Many such internet personalities identify as patriotic citizen journalists uncovering real corruption. Yet their demonstrated ability to spread misinformation unchecked while disguising their true motives worries experts with the United States in a presidential election year.

They are exploiting a long history of trust in American whistleblowers and anonymous sources, said Samuel Woolley, director of the Propaganda Research Lab at the University of Texas at Austin.

“With these types of accounts, there’s an allure of covertness, there’s this idea that they somehow might know something that other people don’t,” he said. “They’re co-opting the language of genuine whistleblowing or democratically inclined leaking. In fact what they’re doing is antithetical to democracy.”

FILE - Republican presidential candidate former President Donald Trump speaks at a campaign event in Grand Rapids, Mich., April 2, 2024. Social media accounts who shield their real identities have come to dominate right-wing political discussion online, even as they spread false information. When a user who uses a pseudonym on the social platform X made a claim against a government website, public figures including Trump, immediately started raising alarm. In three days, the claim, which election officials explained was inaccurate, amassed more than 63 million views on X, according to the platform’s metrics. (AP Photo/Paul Sancya, File)

The claim that spread online this past week misused Social Security Administration data tracking routine requests made by states to verify the identity of individuals who registered to vote using the last four digits of their Social Security number. These requests are often made multiple times for the same individual, meaning they do not necessarily correspond one-to-one with people registering to vote.

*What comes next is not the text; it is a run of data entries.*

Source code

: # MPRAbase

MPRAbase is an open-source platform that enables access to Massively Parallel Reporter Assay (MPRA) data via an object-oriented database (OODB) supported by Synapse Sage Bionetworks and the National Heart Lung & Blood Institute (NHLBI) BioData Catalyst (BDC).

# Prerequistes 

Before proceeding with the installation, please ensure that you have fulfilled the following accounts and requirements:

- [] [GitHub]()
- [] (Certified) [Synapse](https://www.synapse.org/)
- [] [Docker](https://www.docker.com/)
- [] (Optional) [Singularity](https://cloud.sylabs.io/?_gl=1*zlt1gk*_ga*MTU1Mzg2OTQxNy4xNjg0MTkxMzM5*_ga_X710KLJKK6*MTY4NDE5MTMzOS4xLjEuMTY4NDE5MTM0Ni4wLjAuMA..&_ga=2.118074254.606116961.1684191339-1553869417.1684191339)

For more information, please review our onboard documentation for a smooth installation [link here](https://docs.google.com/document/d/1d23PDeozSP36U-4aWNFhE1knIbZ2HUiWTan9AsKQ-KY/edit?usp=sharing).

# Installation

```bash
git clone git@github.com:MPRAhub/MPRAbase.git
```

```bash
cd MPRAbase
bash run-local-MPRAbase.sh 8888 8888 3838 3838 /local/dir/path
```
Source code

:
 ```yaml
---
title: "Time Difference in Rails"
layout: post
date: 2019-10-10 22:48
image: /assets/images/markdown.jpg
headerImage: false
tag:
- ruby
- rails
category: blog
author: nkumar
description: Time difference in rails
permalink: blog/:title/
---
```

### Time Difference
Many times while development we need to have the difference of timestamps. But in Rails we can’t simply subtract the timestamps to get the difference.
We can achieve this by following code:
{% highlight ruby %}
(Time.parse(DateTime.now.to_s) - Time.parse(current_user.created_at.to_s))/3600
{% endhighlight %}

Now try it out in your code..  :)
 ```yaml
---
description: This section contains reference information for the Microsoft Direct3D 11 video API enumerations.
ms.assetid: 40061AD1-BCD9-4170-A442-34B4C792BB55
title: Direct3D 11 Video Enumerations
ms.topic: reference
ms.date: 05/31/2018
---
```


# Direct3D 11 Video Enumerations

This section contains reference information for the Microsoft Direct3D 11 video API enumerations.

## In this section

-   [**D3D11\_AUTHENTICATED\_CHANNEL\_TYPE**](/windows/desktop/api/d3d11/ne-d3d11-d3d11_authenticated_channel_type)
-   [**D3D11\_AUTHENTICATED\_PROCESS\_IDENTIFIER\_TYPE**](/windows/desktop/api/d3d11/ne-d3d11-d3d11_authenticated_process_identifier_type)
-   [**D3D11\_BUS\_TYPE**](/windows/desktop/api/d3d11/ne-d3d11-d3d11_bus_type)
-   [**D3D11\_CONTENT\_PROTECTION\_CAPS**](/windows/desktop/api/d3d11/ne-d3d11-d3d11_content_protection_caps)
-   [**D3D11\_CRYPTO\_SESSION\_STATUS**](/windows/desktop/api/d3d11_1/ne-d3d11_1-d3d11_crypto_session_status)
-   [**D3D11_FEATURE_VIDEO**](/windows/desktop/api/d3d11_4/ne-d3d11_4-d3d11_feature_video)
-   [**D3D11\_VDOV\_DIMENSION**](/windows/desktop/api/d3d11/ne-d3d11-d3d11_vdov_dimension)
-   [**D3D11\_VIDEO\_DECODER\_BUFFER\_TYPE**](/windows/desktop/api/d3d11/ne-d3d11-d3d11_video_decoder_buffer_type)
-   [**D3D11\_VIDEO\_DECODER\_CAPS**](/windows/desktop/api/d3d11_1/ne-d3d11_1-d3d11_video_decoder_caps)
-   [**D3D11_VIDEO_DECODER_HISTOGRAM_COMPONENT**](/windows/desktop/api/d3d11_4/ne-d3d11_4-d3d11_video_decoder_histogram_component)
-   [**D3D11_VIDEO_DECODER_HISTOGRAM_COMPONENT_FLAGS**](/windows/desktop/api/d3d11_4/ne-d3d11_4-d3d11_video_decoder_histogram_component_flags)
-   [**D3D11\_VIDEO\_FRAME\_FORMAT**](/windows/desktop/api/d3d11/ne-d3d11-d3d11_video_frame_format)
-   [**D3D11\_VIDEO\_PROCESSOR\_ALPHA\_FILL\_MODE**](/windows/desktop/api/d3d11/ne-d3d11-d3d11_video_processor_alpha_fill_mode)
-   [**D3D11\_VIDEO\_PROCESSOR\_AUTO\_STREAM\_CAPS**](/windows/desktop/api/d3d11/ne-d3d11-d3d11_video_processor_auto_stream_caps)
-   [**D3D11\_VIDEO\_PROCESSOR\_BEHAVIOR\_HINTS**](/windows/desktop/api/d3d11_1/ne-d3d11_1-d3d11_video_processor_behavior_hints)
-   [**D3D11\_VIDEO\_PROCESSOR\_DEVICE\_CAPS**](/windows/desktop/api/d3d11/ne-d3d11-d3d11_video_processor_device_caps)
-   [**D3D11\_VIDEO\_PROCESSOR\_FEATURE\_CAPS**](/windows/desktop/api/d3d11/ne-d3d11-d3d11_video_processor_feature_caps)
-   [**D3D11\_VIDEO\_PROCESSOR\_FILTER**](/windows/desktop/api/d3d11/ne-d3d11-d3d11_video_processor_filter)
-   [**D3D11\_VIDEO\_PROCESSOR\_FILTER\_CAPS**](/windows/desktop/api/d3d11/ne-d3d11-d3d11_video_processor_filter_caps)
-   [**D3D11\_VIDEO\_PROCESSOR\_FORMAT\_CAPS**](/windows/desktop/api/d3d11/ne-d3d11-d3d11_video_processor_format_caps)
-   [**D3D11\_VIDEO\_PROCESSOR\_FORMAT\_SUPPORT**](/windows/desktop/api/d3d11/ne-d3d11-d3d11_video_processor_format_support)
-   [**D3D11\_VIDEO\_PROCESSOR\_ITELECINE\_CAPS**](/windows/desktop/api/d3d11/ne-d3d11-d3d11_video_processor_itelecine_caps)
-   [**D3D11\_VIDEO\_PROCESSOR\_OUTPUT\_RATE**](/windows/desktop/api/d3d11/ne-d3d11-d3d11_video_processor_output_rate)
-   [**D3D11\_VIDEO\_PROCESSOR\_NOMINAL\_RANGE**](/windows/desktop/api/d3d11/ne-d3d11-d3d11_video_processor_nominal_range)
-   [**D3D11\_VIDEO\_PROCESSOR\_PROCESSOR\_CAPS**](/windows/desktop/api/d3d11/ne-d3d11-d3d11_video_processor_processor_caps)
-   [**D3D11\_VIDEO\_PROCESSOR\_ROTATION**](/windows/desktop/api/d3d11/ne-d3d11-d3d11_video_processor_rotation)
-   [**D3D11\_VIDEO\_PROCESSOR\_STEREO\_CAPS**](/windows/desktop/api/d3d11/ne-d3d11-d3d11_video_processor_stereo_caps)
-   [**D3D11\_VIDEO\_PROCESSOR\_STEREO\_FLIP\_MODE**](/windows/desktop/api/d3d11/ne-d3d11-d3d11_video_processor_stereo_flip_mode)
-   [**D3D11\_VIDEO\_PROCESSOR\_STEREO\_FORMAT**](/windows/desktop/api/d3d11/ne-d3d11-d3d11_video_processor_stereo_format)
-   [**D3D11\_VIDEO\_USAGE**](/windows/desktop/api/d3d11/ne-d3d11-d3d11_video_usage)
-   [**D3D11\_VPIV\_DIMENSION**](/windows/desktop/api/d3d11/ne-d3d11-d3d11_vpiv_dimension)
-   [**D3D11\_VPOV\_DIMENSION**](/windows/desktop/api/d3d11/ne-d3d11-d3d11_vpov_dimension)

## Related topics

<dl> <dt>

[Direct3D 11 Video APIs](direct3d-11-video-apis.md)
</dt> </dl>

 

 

The larger implication is that the cited data represents people who entered the U.S. illegally and are supposedly registering to vote with Social Security numbers they received for work authorization documents. But only U.S. citizens are allowed to vote in federal elections and illegal voting by those who are not is exceedingly rare because states have processes to prevent it.

Accounts that do not disclose the identities of those behind them have thrived online for years, gaining followers for their content on politics, humor, human rights and more. People have used anonymity on social media to avoid persecution by repressive authorities or to speak freely about sensitive experiences. Many left-wing protesters adopted anonymous online identities during the Occupy Wall Street movement of the early 2010s.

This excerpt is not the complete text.